Checking the Drivetrain
On a flat surface I jack up one corner of the truck under the A-arm to get the tire just off the ground.
I go under the truck and look at the half shaft as it comes out of the geared hub. I move the tire back and forth a bit and watch the half shaft. If I can move the tire and the half shaft doesn't immediately move I know I have free play in the geared hub.
Next do the same thing looking at the half shaft as it comes out of the geared hub. Watch the brake rotor. When I rotate the tire back and forth and the input side of the half shaft moves I see if the brake rotor is moving with the half shaft. If it isn't the half shaft has free play You might want to grab the rotor and move it while watching the half shaft at the hub.
Next I put a screw driver in the U joint on the input side of the diff and try to turn the diff. If the U joint is bad you will get free play/ wiggle in the joint. You can check all the U joints this way.
You can check your transfercase by moving the tire back and forth. Watch where the front drive shaft enters the transfer case. The front drive shaft will rotate back and forth taking up slack in the chain and planetary gears in the case. It's not unusual for the drive shaft to rotate back and forth 3/8" on a good case. If you hear the chain hitting the inside of the case you definitely need a new chain.
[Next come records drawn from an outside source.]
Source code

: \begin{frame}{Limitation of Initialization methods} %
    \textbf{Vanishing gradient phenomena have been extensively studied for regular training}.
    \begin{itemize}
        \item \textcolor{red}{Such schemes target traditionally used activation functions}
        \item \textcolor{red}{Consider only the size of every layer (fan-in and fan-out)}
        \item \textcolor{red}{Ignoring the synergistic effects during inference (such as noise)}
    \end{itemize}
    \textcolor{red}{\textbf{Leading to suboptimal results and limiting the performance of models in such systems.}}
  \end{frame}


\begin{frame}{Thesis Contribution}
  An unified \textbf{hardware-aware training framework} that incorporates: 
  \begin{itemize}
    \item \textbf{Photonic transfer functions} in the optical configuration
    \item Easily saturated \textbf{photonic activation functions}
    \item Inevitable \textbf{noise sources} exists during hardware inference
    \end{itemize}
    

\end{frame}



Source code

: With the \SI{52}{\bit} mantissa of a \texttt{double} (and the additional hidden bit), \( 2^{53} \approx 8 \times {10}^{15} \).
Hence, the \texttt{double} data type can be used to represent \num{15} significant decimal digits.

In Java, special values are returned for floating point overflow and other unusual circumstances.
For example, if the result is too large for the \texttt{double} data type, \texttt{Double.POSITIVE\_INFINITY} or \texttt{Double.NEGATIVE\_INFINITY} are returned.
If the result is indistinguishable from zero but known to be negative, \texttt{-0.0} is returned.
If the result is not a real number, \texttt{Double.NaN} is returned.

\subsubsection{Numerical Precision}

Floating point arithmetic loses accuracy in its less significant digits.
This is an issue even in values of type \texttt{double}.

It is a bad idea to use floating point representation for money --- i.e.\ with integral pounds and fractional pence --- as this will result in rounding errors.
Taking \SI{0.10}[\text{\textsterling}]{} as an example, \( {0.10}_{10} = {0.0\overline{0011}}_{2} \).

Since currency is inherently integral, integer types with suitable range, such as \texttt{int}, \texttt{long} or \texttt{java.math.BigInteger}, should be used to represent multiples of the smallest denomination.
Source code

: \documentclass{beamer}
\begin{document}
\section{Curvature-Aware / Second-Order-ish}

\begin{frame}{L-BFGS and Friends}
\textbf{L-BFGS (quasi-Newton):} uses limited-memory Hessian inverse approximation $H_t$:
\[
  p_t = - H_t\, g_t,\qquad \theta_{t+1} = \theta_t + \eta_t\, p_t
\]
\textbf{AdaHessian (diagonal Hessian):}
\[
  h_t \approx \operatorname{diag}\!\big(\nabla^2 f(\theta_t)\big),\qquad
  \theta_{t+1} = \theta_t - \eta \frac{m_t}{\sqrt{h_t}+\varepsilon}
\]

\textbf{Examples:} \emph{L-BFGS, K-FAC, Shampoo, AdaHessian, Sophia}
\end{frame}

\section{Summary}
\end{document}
Then I chock the wheels that are still on the ground and put the transfer case in Neutral. If you don't chock the wheels the truck will roll. I rotate the drive shaft watching for free play in the U joint as it enters the diff. As you turn the drive shaft watch the brake rotors for movement. If you can turn the drive shaft back and forth a bit and don't see movement in the output / rotors then you have free play in the diff. You can grab the rotor and drive shaft and move both to detect free play
It's not unusual to have some free play Only experience will tell you if there is too much. If you do all 4 corners you should find differences. If you find one diff much looser then the other then you may have a problem. If one half shaft is tight and another has 1/4" of free play then you need a new half shaft
I've found that new half shafts don't have any discernable free play. Half shafts on high mileage trucks may have a little bit of movement. U joints shouldn't have any free play. Geared hubs have a little detectable free play Differentials seem to be a big variable. In my opinion the tolerance of the diff's from the factory is pretty loose.
Another important item to check is the brake caliper brackets. These brackets attach to the differential with 2 large bolts. If they work lose your brakes will literally fall off. Before that happens the bolt head will back out and contact moving parts which will let you know fast. I've seen this in a number of trucks. When I do a brake job I always check for this. It first showed up as a medium pitched clunk when I would back out of my garage first thing in the morning. After awhile it became frequent until I found it. The noise is the bracket moving back and forth as the brakes are applied. You can stick a screwdriver and try to pry on it to see if it's lose.
Another thing I do to check the drive train is to make sure the calipers are lose by prying the brake pads back. Stick a screwdriver in the end of the rotor and move it right to left. If it moves around you may have worn diff output bearings.